The OP said this in a comment:
technically speaking, Spain was a satellite state. However, the treaty was mainly intended for the countries within the big blocks so I assume it was just ignored.
The second statement, that Spain was overlooked, is flatly not true as will be demonstrated once we look at the text of the agreements and the historical arguing about what to do with Spain.
The question of whether Spain counted as an Axis satellite state is one which was hotly debated in 1944 and 1945. This is the crux of the question.
What The Yalta Agreement Said
"Axis satellite state" is mentioned in the "Protocol Of Proceedings Of Crimea Conference", aka the Yalta Agreement, but it's never defined.
They jointly declare their mutual agreement to concert during the temporary period of instability in liberated Europe the policies of their three Governments in assisting the peoples liberated from the domination of Nazi Germany and the peoples of the former Axis satellite states of Europe to solve by democratic means their pressing political and economic problems.
However, section II "Declaration Of Liberated Europe" makes it clear what their goals were. It's worth reading in its entirety. Italics are mine to highlight relevant sections.
The Premier of the Union of Soviet Socialist Republics, the Prime Minister of the United Kingdom and the President of the United States of America have consulted with each other in the common interests of the people of their countries and those of liberated Europe. They jointly declare their mutual agreement to concert during the temporary period of instability in liberated Europe the policies of their three Governments in assisting the peoples liberated from the domination of Nazi Germany and the peoples of the former Axis satellite states of Europe to solve by democratic means their pressing political and economic problems.
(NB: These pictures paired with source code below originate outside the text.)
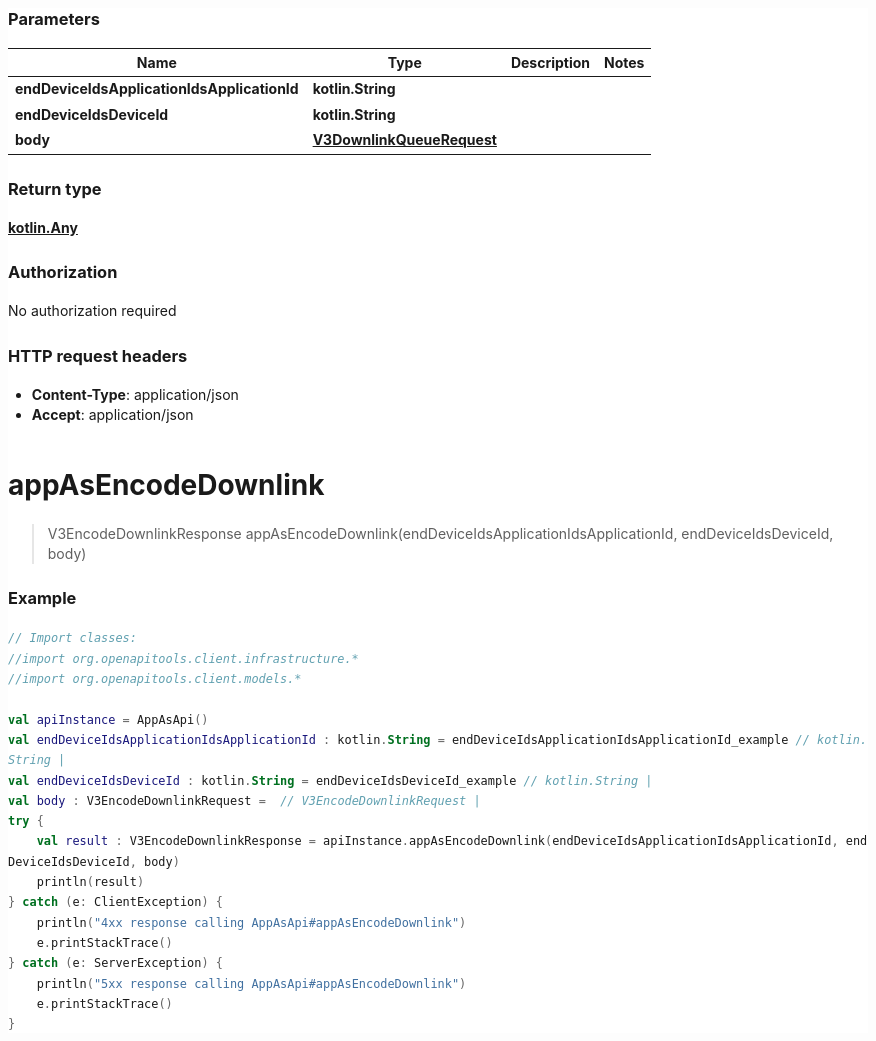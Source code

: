 ### Parameters

Name | Type | Description  | Notes
------------- | ------------- | ------------- | -------------
 **endDeviceIdsApplicationIdsApplicationId** | **kotlin.String**|  |
 **endDeviceIdsDeviceId** | **kotlin.String**|  |
 **body** | [**V3DownlinkQueueRequest**](V3DownlinkQueueRequest.md)|  |

### Return type

[**kotlin.Any**](kotlin.Any.md)

### Authorization

No authorization required

### HTTP request headers

 - **Content-Type**: application/json
 - **Accept**: application/json

<a name="appAsEncodeDownlink"></a>
# **appAsEncodeDownlink**
> V3EncodeDownlinkResponse appAsEncodeDownlink(endDeviceIdsApplicationIdsApplicationId, endDeviceIdsDeviceId, body)



### Example
```kotlin
// Import classes:
//import org.openapitools.client.infrastructure.*
//import org.openapitools.client.models.*

val apiInstance = AppAsApi()
val endDeviceIdsApplicationIdsApplicationId : kotlin.String = endDeviceIdsApplicationIdsApplicationId_example // kotlin.String | 
val endDeviceIdsDeviceId : kotlin.String = endDeviceIdsDeviceId_example // kotlin.String | 
val body : V3EncodeDownlinkRequest =  // V3EncodeDownlinkRequest | 
try {
    val result : V3EncodeDownlinkResponse = apiInstance.appAsEncodeDownlink(endDeviceIdsApplicationIdsApplicationId, endDeviceIdsDeviceId, body)
    println(result)
} catch (e: ClientException) {
    println("4xx response calling AppAsApi#appAsEncodeDownlink")
    e.printStackTrace()
} catch (e: ServerException) {
    println("5xx response calling AppAsApi#appAsEncodeDownlink")
    e.printStackTrace()
}
```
The establishment of order in Europe and the rebuilding of national economic life must be achieved by processes which will enable the liberated peoples to destroy the last vestiges of nazism and fascism and to create democratic institutions of their own choice. This is a principle of the Atlantic Charter - the right of all people to choose the form of government under which they will live - the restoration of sovereign rights and self-government to those peoples who have been forcibly deprived to them by the aggressor nations.
To foster the conditions in which the liberated people may exercise these rights, the three governments will jointly assist the people in any European liberated state or former Axis state in Europe where, in their judgment conditions require,
(a) to establish conditions of internal peace;
(b) to carry out emergency relief measures for the relief of distressed peoples;
(c) to form interim governmental authorities broadly representative of all democratic elements in the population and pledged to the earliest possible establishment through free elections of Governments responsive to the will of the people; and
(d) to facilitate where necessary the holding of such elections.
The three Governments will consult the other United Nations and provisional authorities or other Governments in Europe when matters of direct interest to them are under consideration.
When, in the opinion of the three Governments, conditions in any European liberated state or former Axis satellite in Europe make such action necessary, they will immediately consult together on the measure necessary to discharge the joint responsibilities set forth in this declaration.
By this declaration we reaffirm our faith in the principles of the Atlantic Charter, our pledge in the Declaration by the United Nations and our determination to build in cooperation with other peace-loving nations world order, under law, dedicated to peace, security, freedom and general well-being of all mankind.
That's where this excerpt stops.